I am creating a “physics simulation” with objects that are affected by gravity, friction and wind. The main object is a ball that bounces around the screen, in realistic ways according to the physics modifiers the user can set. I thought it would be cool if users could add boxes for the ball to collide with, however I have found myself stuck trying to make this collision work. This is much harder than regular circle-rectangle collision because I need to know the side(s) the ball hit in order to accurately change the velocity. The best I can do is collision on one axis (for example the y axis, so the ball can bounce correctly off the top and bottom of the rectangle), but whenever I try to add the second axis to the mix it doesn’t work out due to some flaw in my code. This has been really difficult for me, especially since I’m not good with trigonometry (and therefore am avoiding it). Some help would be very appreciated 
@mnse Yeah, a short while after posting this I stumbled onto that article. It’s great, and I have my ball able to bounce as expected on all 4 sides. However when colliding near the edges, the ball acts strangely.
please show your code segment with the collision - or even a run-able Sketch
Check:
String intersects(Ball ball, Block block)
{
String side = "none";
float testX = ball.vector.x;
float testY = ball.vector.y;
if (ball.vector.x < block.vector.x)
{
testX = block.vector.x;
side = "left";
}
else if (ball.vector.x > block.vector.x + block.width)
{
testX = block.vector.x + block.width;
side = "right";
}
if (ball.vector.y < block.vector.y)
{
testY = block.vector.y;
side = "top";
}
else if (ball.vector.y > block.vector.y + block.height)
{
testY = block.vector.y + block.height;
side = "bottom";
}
float distX = ball.vector.x - testX;
float distY = ball.vector.y - testY;
float distance = sqrt((distX * distX) + (distY * distY));
if (distance <= ball.radius)
{
return side;
}
return "none";
}
Apply:
void checkCollision(Ball ball, Block block)
{
String side = intersects(ball, block);
switch (side)
{
case "top" ->
{
ball.velocity.y *= -ball.restitution; // restitution is just the bounciness
ball.vector.y = block.vector.y - ball.radius;
}
case "left" ->
{
ball.velocity.x *= -ball.restitution;
ball.vector.x = block.vector.x - ball.radius;
}
case "bottom" ->
{
ball.velocity.y *= -ball.restitution;
ball.vector.y = (block.vector.y + block.height) + ball.radius;
}
case "right" ->
{
ball.velocity.x *= -ball.restitution;
ball.vector.x = (block.vector.x + block.width) + ball.radius;
}
}
}
If you do collision on an uneven surface, you can identify the angle a surface has to the balls trajectory and then “rotate” to the flat surface one-dimentionsal case, solve this and then rotate back, if that makes sense.
For the collision detection I see two potential issues:
Detection misses the balls radius, except you include that somewhere else you should test for ball.vector.x + ball.radius
(block.vector.x + block.width) + ball.radius
For the calculation of the position after collision you need to add 2 x radius not just 1 x radius.
Poorly formated page with very good information:
Not sure what you mean by adding radius * 2 instead of just radius.
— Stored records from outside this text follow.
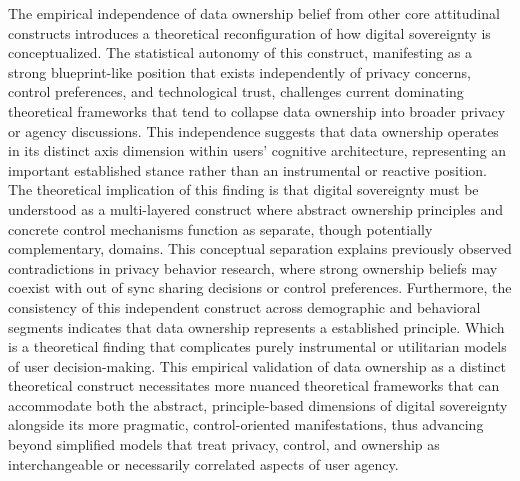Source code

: 	The empirical independence of data ownership belief from other core attitudinal constructs introduces a theoretical reconfiguration of how digital sovereignty is conceptualized. The statistical autonomy of this construct, manifesting as a strong blueprint-like position that exists independently of privacy concerns, control preferences, and technological trust, challenges current dominating theoretical frameworks that tend to collapse data ownership into broader privacy or agency discussions. This independence suggests that data ownership operates in its distinct axis dimension within users' cognitive architecture, representing an important established stance rather than an instrumental or reactive position. The theoretical implication of this finding is that digital sovereignty must be understood as a multi-layered construct where abstract ownership principles and concrete control mechanisms function as separate, though potentially complementary, domains. This conceptual separation explains previously observed contradictions in privacy behavior research, where strong ownership beliefs may coexist with out of sync sharing decisions or control preferences. Furthermore, the consistency of this independent construct across demographic and behavioral segments indicates that data ownership represents a established principle. Which is a theoretical finding that complicates purely instrumental or utilitarian models of user decision-making. This empirical validation of data ownership as a distinct theoretical construct necessitates more nuanced theoretical frameworks that can accommodate both the abstract, principle-based dimensions of digital sovereignty alongside its more pragmatic, control-oriented manifestations, thus advancing beyond simplified models that treat privacy, control, and ownership as interchangeable or necessarily correlated aspects of user agency.

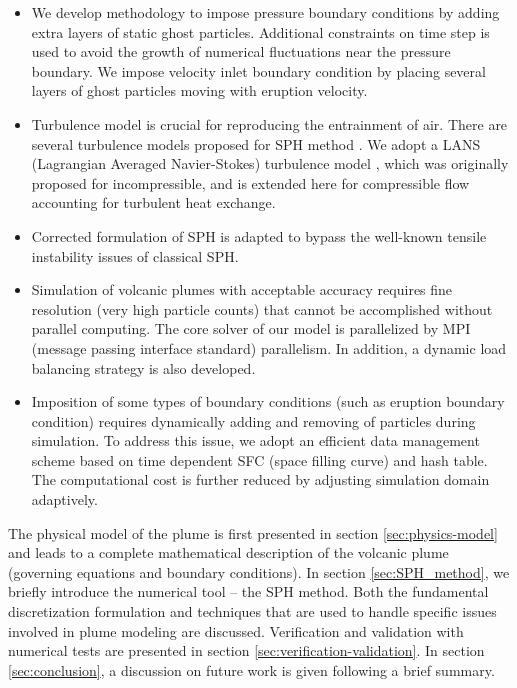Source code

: \documentclass[journal abbreviation, manuscript]{copernicus}
\begin{document}
\begin{itemize}
\item We develop methodology to impose pressure boundary conditions by adding extra layers of static ghost particles. Additional constraints on time step is used to avoid the growth of numerical fluctuations near the pressure boundary. We impose velocity inlet boundary condition by placing several layers of ghost particles moving with eruption velocity. 
\item Turbulence model is crucial for reproducing the entrainment of air. There are several turbulence models proposed for SPH method \citep{issa2005numerical,violeau2007numerical}. We adopt a LANS (Lagrangian Averaged Navier-Stokes) turbulence model \citep{monaghan2011turbulence}, which was originally proposed for incompressible, and is extended here for compressible flow accounting for turbulent heat exchange. 
\item Corrected formulation of SPH \citep{chen1999improvement} is adapted to bypass the well-known tensile instability issues of classical SPH.
\item Simulation of volcanic plumes with acceptable accuracy requires fine resolution (very high particle counts) that cannot be accomplished without parallel computing. The core solver of our model is parallelized by MPI (message passing interface standard) parallelism. In addition, a dynamic load balancing strategy is also developed. 
\item Imposition of some types of boundary conditions (such as eruption boundary condition) requires dynamically adding and removing of particles during simulation. To address this issue, we adopt an efficient data management scheme based on time dependent SFC (space filling curve) and hash table. The computational cost is further reduced by adjusting simulation domain adaptively.
\end{itemize}

The physical model of the plume is first presented in section \ref{sec:physics-model} and leads to a complete mathematical description of the volcanic plume (governing equations and boundary conditions). In section \ref{sec:SPH_method}, we  briefly introduce the numerical tool -- the SPH method. Both the fundamental discretization formulation and techniques that are used to handle specific issues involved in plume modeling are discussed. Verification and validation with numerical tests are presented in section \ref{sec:verification-validation}. In section \ref{sec:conclusion}, a discussion on future work is given following a brief summary.
\end{document}
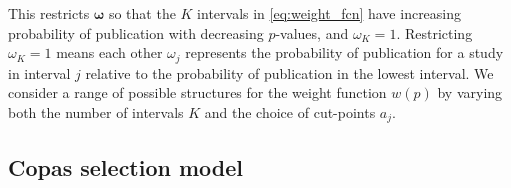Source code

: \documentclass[12pt]{article}   	%
\numberwithin{equation}{section}
\begin{document}
This restricts $\boldsymbol{\omega}$ so that the $K$ intervals in \eqref{eq:weight_fcn} have increasing probability of publication with decreasing $p$-values, and $\omega_K = 1$. Restricting $\omega_K = 1$ means each other $\omega_j$ represents the probability of publication for a study in interval $j$ relative to the probability of publication in the lowest interval. We consider a range of possible structures for the weight function $w(p)$ by varying both the number of intervals $K$ and the choice of cut-points $a_j$.


\subsection{Copas selection model} \label{sec:copas}
\end{document}
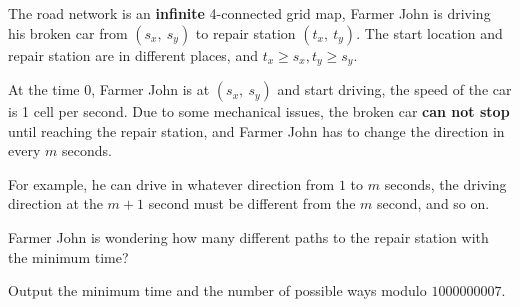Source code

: The road network is an \textbf{infinite} 4-connected grid map, Farmer John is driving his broken car from $(s_x,\ s_y)$ 
to repair station $(t_x,\ t_y)$. The start location and repair station are in different places,
and $t_x \ge s_x, t_y \ge s_y$.

At the time $0$, Farmer John is at $(s_x,\ s_y)$ and start driving, the speed of the car is 1 cell per second.
Due to some mechanical issues, the broken car \textbf{can not stop} until reaching the repair station, and Farmer John has to change the direction in every $m$ seconds.

For example, he can drive in whatever direction from $1$ to $m$ seconds, the driving direction at the $m+1$ second must be different from the $m$ second, and so on.

Farmer John is wondering how many different paths to the repair station with the minimum time?

Output the minimum time and the number of possible ways modulo $1000000007$.
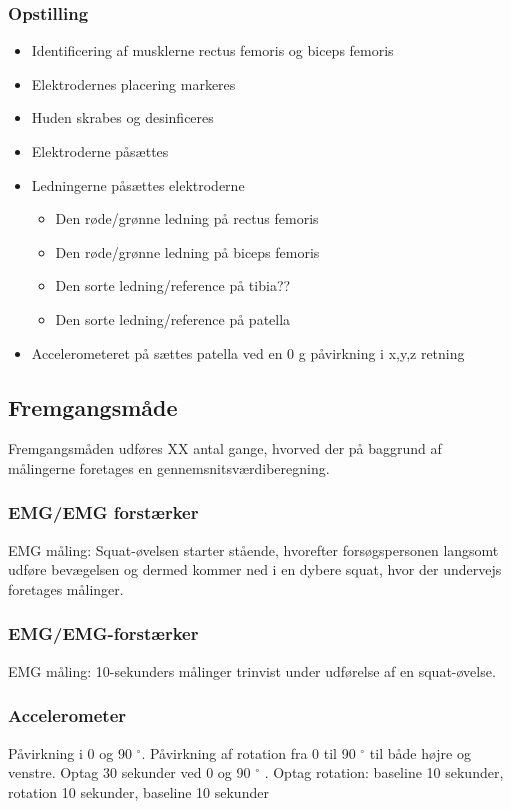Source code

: \subsubsection{Opstilling}
\begin{itemize}
\item Identificering af musklerne rectus femoris og biceps femoris 
\item Elektrodernes placering markeres
\item Huden skrabes og desinficeres
\item Elektroderne påsættes
\item Ledningerne påsættes elektroderne
\begin{itemize}
\item Den røde/grønne ledning på rectus femoris
\item Den røde/grønne ledning på biceps femoris
\item Den sorte ledning/reference på tibia??
\item Den sorte ledning/reference på patella 

\end{itemize} 
\item Accelerometeret på sættes patella ved en 0 g påvirkning i x,y,z retning
\end{itemize}


\subsection{Fremgangsmåde}
Fremgangsmåden udføres XX antal gange, hvorved der på baggrund af målingerne foretages en gennemsnitsværdiberegning.
\subsubsection{EMG/EMG forstærker}
EMG måling: Squat-øvelsen starter stående, hvorefter forsøgspersonen langsomt udføre bevægelsen og dermed kommer ned i en dybere squat, hvor der undervejs foretages målinger.
\subsubsection{EMG/EMG-forstærker}
EMG måling: 10-sekunders målinger trinvist under udførelse af en squat-øvelse. 


\subsubsection{Accelerometer}
Påvirkning i 0 og 90 $^{\circ}$.
Påvirkning af rotation fra 0 til 90 $^{\circ}$ til både højre og venstre.
Optag 30 sekunder ved 0 og 90 $^{\circ}$ .
Optag rotation: baseline 10 sekunder, rotation 10 sekunder, baseline 10 sekunder




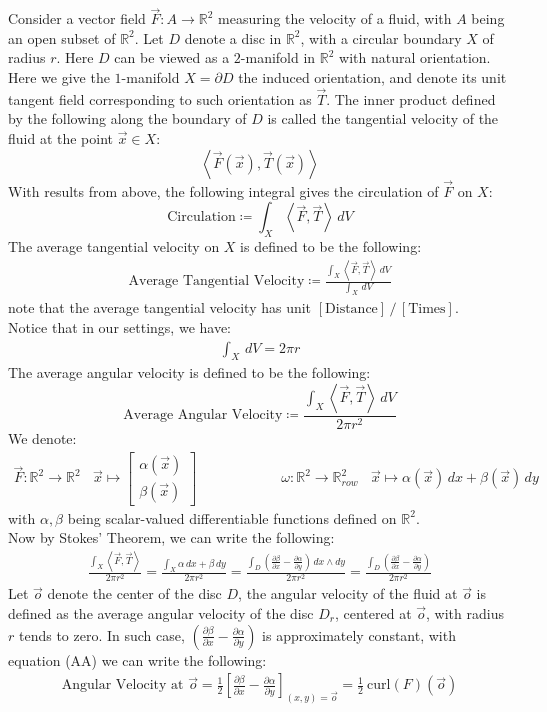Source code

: \documentclass[11pt,oneside]{book}
\theoremstyle{break}
\theoremstyle{break}
\newcommand{\R}{\mathbb{R}}
\newcommand{\pd}{\partial}
\newcommand{\bmat}[1]{\begin{bmatrix} #1 \end{bmatrix}}
\begin{document}
Consider a vector field $\vec{F}:A \to \R^2$  measuring the velocity of a fluid, with $A$ being an open subset of $\R^2$. Let $D$ denote a disc in $\R^2$, with a circular boundary $X$ of radius $r$. Here $D$ can be viewed as a $2$-manifold in $\R^2$ with natural orientation. Here we give the $1$-manifold $X=\partial D$ the induced orientation, and denote its unit tangent field corresponding to such orientation as $\vec{T}$. The inner product defined by the following along the boundary of $D$ is called the tangential velocity of the fluid at the point $\vec{x}\in X$: 
$$\left<\vec{F}(\vec{x}), \vec{T}(\vec{x})\right>$$  
With results from above, the following integral gives the circulation of $\vec{F}$ on $X$:
$$\text{Circulation} \coloneqq \int_X \left< \vec{F}, \vec{T}\right>\, dV$$
The average tangential velocity on $X$ is defined to be the following:
\begin{align*}
\text{Average Tangential Velocity} \coloneqq \frac{\int_X \left< \vec{F},\vec{T}\right> \, dV}{\int_X \, dV} 
\end{align*}
note that the average tangential velocity has unit $[\text{Distance}]\,/\,[\text{Times}]$. \\Notice that in our settings, we have:
\begin{align*}
\int_X \, dV = 2\pi r
\end{align*}
The average angular velocity is defined to be the following:
$$\text{Average Angular Velocity} \coloneqq \frac{\int_X \left< \vec{F}, \vec{T}\right>\, dV}{ 2\pi r^2}$$
We denote:
\begin{align*}
\vec{F}:\R^2 \to \R^2 \ \ \ \ \vec{x}\mapsto \bmat{\alpha(\vec{x})\\ \beta(\vec{x})}\qquad\qquad\qquad \omega:\R^2\to \R^2_{row} \ \ \ \ \vec{x}\mapsto \alpha(\vec{x})\, dx +\beta(\vec{x}) \, dy
\end{align*}
with $\alpha,\beta$ being scalar-valued differentiable functions defined on $\R^2$. \\
Now by Stokes' Theorem, we can write the following:
\begin{align*}
\frac{\int_X \left< \vec{F}, \vec{T}\right>}{ 2\pi r^2} = \frac{\int_X \alpha\, dx + \beta\, dy}{2\pi r^2} = \frac{\int_D \left(\frac{\pd \beta}{\pd x}- \frac{\pd \alpha}{\pd y}\right)\, dx\wedge dy}{2\pi r^2} = \frac{\int_{D} \left(\frac{\pd \beta}{\pd x}- \frac{\pd \alpha}{\pd y}\right)}{2\pi r^2}  \tag{AA}
\end{align*}
Let $\vec{o}$ denote the center of the disc $D$, the angular velocity of the fluid at $\vec{o}$ is defined as the average angular velocity of the disc $D_r$, centered at $\vec{o}$, with radius $r$ tends to zero. In such case, $(\frac{\pd \beta}{\pd x}- \frac{\pd \alpha}{\pd y})$ is approximately constant, with equation (AA) we can write the following:
\begin{align*}
\text{Angular Velocity at }\vec{o} = \frac{1}{2} \left[\frac{\pd \beta}{\pd x}- \frac{\pd \alpha}{\pd y}\right]_{(x,y) = \vec{o}} = \frac{1}{2}\ \text{curl}(F)(\vec{o})
\end{align*}
\end{document}
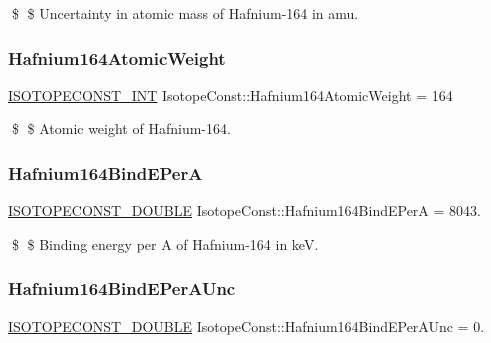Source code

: \$ \$ Uncertainty in atomic mass of Hafnium-\/164 in amu. \mbox{\label{group___isotope_const-_hafnium-_hf164_gae73b583ca60dc337fe074e3b80256894}} 
\subsubsection{\texorpdfstring{Hafnium164\+Atomic\+Weight}{Hafnium164AtomicWeight}}
{\footnotesize\ttfamily \mbox{\hyperlink{group___isotope_const-_macros_ga5f18360b3e99483a35c32d789e62621c}{I\+S\+O\+T\+O\+P\+E\+C\+O\+N\+S\+T\+\_\+\+I\+NT}} Isotope\+Const\+::\+Hafnium164\+Atomic\+Weight = 164}

\$ \$ Atomic weight of Hafnium-\/164. \mbox{\label{group___isotope_const-_hafnium-_hf164_gadb49164349d42c8e5a847d44b201d104}} 
\subsubsection{\texorpdfstring{Hafnium164\+Bind\+E\+PerA}{Hafnium164BindEPerA}}
{\footnotesize\ttfamily \mbox{\hyperlink{group___isotope_const-_macros_ga8f45a7272ce02c0b4c65c44636ed719a}{I\+S\+O\+T\+O\+P\+E\+C\+O\+N\+S\+T\+\_\+\+D\+O\+U\+B\+LE}} Isotope\+Const\+::\+Hafnium164\+Bind\+E\+PerA = 8043.}

\$ \$ Binding energy per A of Hafnium-\/164 in keV. \mbox{\label{group___isotope_const-_hafnium-_hf164_ga4119cdc7f216d87d344353c8ef0fa1f8}} 
\subsubsection{\texorpdfstring{Hafnium164\+Bind\+E\+Per\+A\+Unc}{Hafnium164BindEPerAUnc}}
{\footnotesize\ttfamily \mbox{\hyperlink{group___isotope_const-_macros_ga8f45a7272ce02c0b4c65c44636ed719a}{I\+S\+O\+T\+O\+P\+E\+C\+O\+N\+S\+T\+\_\+\+D\+O\+U\+B\+LE}} Isotope\+Const\+::\+Hafnium164\+Bind\+E\+Per\+A\+Unc = 0.}


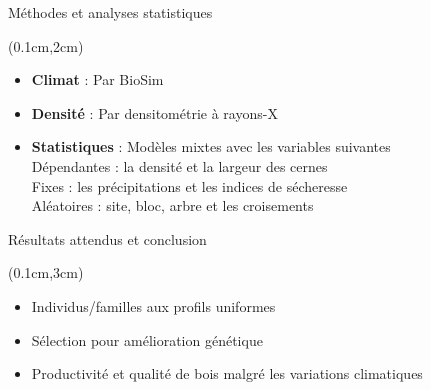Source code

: \documentclass{beamer}
\begin{document}

\begin{frame}{Méthodes et analyses statistiques}
	
\begin{textblock*}{12cm}(0.1cm,2cm)
	\begin{itemize} %
		\item \textbf{Climat} : Par BioSim \\
		\vspace{0.5cm}
		\item \textbf{Densité} : Par densitométrie à rayons-X  \\
		\vspace{0.5cm}
		\item \textbf{Statistiques} : Modèles mixtes avec les variables suivantes\\
		\vspace{0.2cm}
		Dépendantes : la densité et la largeur des cernes\\
		\vspace{0.2cm}
		Fixes : les précipitations et les indices de sécheresse \\
		\vspace{0.2cm}
        Aléatoires : site, bloc, arbre et les croisements
		
	\end{itemize}
\end{textblock*}
	
\end{frame}

\begin{frame}{Résultats attendus et conclusion}
	
	\begin{textblock*}{12cm}(0.1cm,3cm)
		\begin{itemize} %
			\item Individus/familles aux profils uniformes \\
			\vspace{0.7cm}
			\item Sélection pour amélioration génétique  \\
			\vspace{0.7cm}
			\item Productivité et qualité de bois malgré les variations climatiques\\
		\end{itemize}
	\end{textblock*}
	
\end{frame}
\end{document}
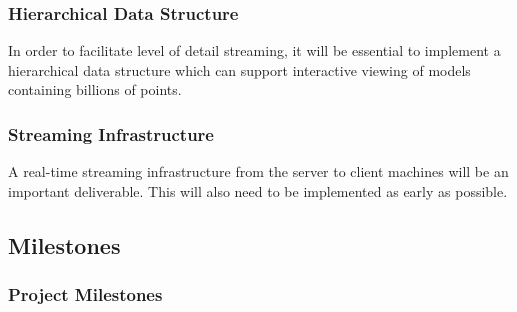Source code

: \documentclass[12pt,a4paper]{article}
\begin{document}
\subsubsection*{Hierarchical Data Structure}
In order to facilitate level of detail streaming, it will be essential to
implement a hierarchical data structure which can support interactive
viewing of models containing billions of points.
\subsubsection*{Streaming Infrastructure}
A real-time streaming infrastructure from the server to client machines will be
an important deliverable. This will also need to be implemented as early as
possible.

\subsection{Milestones}
\subsubsection{Project Milestones}
\end{document}
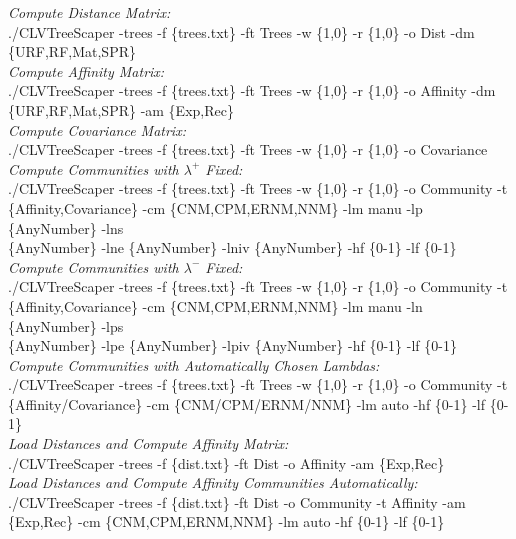 \documentclass[11pt]{article}
\begin{document}
\begin{enumerate}[{\bf (1)}]
{\it Compute Distance Matrix:} \\
./CLVTreeScaper -trees -f \{trees.txt\} -ft Trees -w \{1,0\} -r \{1,0\} -o Dist -dm \{URF,RF,Mat,SPR\} \\


{\it Compute Affinity Matrix:} \\
./CLVTreeScaper -trees -f \{trees.txt\} -ft Trees -w \{1,0\} -r \{1,0\} -o Affinity -dm \\
\{URF,RF,Mat,SPR\} -am \{Exp,Rec\} \\


{\it Compute Covariance Matrix:} \\
./CLVTreeScaper -trees -f \{trees.txt\} -ft Trees -w \{1,0\} -r \{1,0\} -o Covariance \\


{\it Compute Communities with $\lambda^{+}$ Fixed:} \\
./CLVTreeScaper -trees -f \{trees.txt\} -ft Trees -w \{1,0\} -r \{1,0\} -o Community -t \\
\{Affinity,Covariance\} -cm \{CNM,CPM,ERNM,NNM\} -lm manu -lp \{AnyNumber\} -lns \\
 \{AnyNumber\} -lne \{AnyNumber\} -lniv \{AnyNumber\} -hf \{0-1\} -lf \{0-1\} \\


{\it Compute Communities with $\lambda^{-}$ Fixed:} \\
./CLVTreeScaper -trees -f \{trees.txt\} -ft Trees -w \{1,0\} -r \{1,0\} -o Community -t \\
\{Affinity,Covariance\} -cm \{CNM,CPM,ERNM,NNM\} -lm manu -ln \{AnyNumber\} -lps \\
\{AnyNumber\} -lpe \{AnyNumber\} -lpiv \{AnyNumber\} -hf \{0-1\} -lf \{0-1\} \\


{\it Compute Communities with Automatically Chosen Lambdas:} \\
./CLVTreeScaper -trees -f \{trees.txt\} -ft Trees -w \{1,0\} -r \{1,0\} -o Community -t \\
\{Affinity/Covariance\} -cm \{CNM/CPM/ERNM/NNM\} -lm auto -hf \{0-1\} -lf \{0-1\} \\


{\it Load Distances and Compute Affinity Matrix:} \\
./CLVTreeScaper -trees -f \{dist.txt\} -ft Dist -o Affinity -am \{Exp,Rec\} \\


{\it Load Distances and Compute Affinity Communities Automatically:} \\
./CLVTreeScaper -trees -f \{dist.txt\} -ft Dist -o Community -t Affinity -am \{Exp,Rec\} -cm
\{CNM,CPM,ERNM,NNM\} -lm auto -hf \{0-1\} -lf \{0-1\} \\



\end{enumerate}
\end{document}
I tried this, and it just teleports the ball the correct distance + the length of the radius away from the block, whereas with just the radius it just teleports the ball to the edge (where the edge of the ball touches the edge of the box). With the testing lacking the ball’s radius as a consideration, well really the if statement at the end of circleRect() takes care of that (testing if the distance is less than or equal to the balls radius.
It might be that you have a different approach.
When I did collision with a wall, then I did calculate the new location of the particle (after applying velocity) and then tried to check if it is out of bounds. If it is, I calculate the final position of the particle, effectively mirroring the particles trajectory on the plane of the wall. This gives me the position the particle would have traveled to complete the movement.
if (location.x+size >= boxsize/2) {
velocity.x = -velocity.x;
location.x = boxsize - location.x-2*size;
(this is inside a box, therefore boxsize/2 = wall limit).
I thought, that could be transferred to your problem, but not sure anymore.
The switch statement
case something :
break; after each section
Yeah, I tried splitting the y and x axes to have their own checking in hope that they would act independently (including the switch statements) but it did absolutely nothing. The issue is definitely the corners and I’ve seen examples for how to handle that so I might implement it and see how it goes. Basically, it checks if the ball’s position is within an imaginary circle positioned on the edge of the rectangle, and I can just make it flip the velocity depending on the corner it hit.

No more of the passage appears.